_Task statement_: Would you please output only the lines from the one containing "### Install dependencies" through the end of the entries below, exactly as written?
==== Input ====
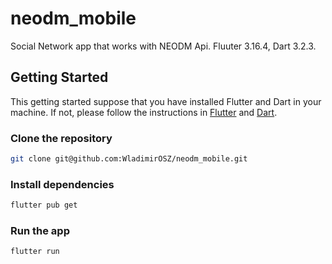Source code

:# neodm_mobile

Social Network app that works with NEODM Api. 
Fluuter 3.16.4, Dart 3.2.3.

## Getting Started

This getting started suppose that you have installed Flutter and Dart in your machine. If not, please follow the instructions in [Flutter](https://flutter.dev/docs/get-started/install) and [Dart](https://dart.dev/get-dart).

### Clone the repository

```bash
git clone git@github.com:WladimirOSZ/neodm_mobile.git
```

### Install dependencies

```bash
flutter pub get
```

### Run the app

```bash
flutter run
```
====
_Problem solution_:
### Install dependencies

```bash
flutter pub get
```

### Run the app

```bash
flutter run
```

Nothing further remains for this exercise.